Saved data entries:
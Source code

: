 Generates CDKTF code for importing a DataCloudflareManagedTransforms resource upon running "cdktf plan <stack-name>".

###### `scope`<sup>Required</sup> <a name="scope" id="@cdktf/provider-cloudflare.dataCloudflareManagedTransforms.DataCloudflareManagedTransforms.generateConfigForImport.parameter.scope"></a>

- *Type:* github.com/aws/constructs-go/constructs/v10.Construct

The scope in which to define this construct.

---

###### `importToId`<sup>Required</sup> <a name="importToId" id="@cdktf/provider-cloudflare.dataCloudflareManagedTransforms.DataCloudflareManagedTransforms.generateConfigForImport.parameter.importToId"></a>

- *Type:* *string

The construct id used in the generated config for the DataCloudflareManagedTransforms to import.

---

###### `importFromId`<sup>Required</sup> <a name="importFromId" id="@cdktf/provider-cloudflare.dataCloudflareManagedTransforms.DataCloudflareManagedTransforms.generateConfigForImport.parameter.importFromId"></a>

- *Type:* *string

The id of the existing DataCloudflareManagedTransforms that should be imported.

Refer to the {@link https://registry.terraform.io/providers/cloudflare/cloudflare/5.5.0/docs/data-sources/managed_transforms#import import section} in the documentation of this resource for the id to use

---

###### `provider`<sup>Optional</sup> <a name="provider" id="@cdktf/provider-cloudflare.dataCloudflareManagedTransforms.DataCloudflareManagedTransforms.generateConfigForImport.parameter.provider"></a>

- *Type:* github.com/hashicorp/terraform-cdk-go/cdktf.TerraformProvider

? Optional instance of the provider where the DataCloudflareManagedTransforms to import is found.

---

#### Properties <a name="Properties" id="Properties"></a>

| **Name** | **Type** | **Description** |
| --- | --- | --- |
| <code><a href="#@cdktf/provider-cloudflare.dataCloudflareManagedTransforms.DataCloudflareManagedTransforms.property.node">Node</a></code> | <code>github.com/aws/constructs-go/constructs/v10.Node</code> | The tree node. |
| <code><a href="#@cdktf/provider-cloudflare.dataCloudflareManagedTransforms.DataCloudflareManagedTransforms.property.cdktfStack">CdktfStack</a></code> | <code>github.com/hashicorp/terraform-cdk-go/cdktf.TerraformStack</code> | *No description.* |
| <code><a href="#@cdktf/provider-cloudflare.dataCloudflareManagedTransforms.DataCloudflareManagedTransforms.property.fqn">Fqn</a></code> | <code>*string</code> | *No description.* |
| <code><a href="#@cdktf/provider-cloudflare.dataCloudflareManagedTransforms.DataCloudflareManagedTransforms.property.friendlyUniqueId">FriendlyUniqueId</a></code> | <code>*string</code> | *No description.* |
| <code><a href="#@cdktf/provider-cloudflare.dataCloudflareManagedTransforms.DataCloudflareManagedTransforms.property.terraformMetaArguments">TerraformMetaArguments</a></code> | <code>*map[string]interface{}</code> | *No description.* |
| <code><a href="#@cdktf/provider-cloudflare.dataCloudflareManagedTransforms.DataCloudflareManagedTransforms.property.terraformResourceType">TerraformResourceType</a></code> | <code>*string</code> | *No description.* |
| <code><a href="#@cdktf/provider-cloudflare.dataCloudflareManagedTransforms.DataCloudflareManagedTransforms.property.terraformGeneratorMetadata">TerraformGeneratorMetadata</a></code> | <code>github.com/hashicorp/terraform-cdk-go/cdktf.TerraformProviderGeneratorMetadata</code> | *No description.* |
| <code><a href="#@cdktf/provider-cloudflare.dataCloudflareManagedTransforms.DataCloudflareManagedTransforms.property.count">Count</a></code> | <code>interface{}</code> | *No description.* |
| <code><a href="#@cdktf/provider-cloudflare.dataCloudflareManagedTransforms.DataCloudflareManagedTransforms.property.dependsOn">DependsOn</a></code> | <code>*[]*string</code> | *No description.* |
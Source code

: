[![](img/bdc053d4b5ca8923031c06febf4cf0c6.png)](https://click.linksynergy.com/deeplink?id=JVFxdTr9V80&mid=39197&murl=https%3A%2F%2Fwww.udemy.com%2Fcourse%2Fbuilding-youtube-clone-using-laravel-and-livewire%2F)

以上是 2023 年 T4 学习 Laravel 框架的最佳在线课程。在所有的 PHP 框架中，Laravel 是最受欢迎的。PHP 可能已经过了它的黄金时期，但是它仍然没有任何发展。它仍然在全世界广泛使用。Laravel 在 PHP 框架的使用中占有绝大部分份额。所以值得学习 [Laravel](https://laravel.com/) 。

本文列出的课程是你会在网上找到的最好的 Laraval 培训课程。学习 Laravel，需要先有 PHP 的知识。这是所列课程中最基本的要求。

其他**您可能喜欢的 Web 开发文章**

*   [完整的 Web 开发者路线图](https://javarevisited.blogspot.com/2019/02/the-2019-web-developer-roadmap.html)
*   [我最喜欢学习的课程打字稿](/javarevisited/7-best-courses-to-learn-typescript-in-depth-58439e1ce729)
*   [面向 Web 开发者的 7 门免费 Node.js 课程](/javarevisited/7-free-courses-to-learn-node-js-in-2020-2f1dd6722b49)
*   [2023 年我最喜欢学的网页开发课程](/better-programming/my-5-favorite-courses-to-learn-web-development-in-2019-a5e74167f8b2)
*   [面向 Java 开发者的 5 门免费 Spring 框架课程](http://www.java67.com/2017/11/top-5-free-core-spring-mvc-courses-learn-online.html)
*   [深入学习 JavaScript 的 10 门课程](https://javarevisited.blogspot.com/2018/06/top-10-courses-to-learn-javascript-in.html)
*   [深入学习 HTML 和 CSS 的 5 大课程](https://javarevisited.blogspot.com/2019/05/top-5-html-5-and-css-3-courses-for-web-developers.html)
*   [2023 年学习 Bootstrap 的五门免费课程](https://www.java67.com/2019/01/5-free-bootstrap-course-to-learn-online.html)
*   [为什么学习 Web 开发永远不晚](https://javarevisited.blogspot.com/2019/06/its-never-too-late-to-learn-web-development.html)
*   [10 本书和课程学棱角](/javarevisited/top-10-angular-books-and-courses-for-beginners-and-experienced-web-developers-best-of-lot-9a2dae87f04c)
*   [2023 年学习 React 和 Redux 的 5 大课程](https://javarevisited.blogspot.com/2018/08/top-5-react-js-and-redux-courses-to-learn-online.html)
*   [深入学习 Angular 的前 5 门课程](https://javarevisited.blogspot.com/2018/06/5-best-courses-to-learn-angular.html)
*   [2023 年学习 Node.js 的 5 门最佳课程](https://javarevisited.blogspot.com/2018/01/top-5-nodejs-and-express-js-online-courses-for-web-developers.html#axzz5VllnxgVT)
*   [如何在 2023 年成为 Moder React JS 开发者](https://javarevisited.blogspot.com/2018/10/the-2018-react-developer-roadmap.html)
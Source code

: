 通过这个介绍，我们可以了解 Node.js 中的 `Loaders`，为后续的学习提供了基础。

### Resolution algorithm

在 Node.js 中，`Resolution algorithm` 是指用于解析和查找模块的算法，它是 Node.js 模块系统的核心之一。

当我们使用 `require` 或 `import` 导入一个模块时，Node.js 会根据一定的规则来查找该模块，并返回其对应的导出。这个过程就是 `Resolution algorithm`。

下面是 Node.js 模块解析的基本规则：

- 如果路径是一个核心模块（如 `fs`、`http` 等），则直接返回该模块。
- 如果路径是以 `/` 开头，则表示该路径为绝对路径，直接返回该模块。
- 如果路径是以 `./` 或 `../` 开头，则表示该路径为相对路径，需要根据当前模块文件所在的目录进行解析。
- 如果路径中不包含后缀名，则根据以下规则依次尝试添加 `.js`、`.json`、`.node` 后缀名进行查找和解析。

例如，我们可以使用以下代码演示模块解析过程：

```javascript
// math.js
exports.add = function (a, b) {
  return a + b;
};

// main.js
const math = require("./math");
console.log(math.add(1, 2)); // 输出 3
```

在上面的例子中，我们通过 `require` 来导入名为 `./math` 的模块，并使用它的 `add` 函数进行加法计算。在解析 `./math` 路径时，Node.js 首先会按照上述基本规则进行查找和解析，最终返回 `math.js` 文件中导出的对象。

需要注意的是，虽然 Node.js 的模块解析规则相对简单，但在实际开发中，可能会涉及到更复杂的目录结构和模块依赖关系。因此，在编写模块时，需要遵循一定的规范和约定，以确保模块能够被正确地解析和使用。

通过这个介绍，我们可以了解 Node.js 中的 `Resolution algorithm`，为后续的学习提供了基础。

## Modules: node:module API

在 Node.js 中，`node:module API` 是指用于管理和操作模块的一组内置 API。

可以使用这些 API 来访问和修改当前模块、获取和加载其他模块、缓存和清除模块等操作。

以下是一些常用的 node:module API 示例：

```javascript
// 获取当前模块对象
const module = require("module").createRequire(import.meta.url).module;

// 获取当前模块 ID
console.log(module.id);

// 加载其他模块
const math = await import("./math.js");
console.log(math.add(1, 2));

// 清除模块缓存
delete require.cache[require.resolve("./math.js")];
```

What you are asked to do: Whenever a line in the entries above includes the word "algorithm", pull that line out.

The answer:
### Resolution algorithm
在 Node.js 中，`Resolution algorithm` 是指用于解析和查找模块的算法，它是 Node.js 模块系统的核心之一。
当我们使用 `require` 或 `import` 导入一个模块时，Node.js 会根据一定的规则来查找该模块，并返回其对应的导出。这个过程就是 `Resolution algorithm`。
通过这个介绍，我们可以了解 Node.js 中的 `Resolution algorithm`，为后续的学习提供了基础。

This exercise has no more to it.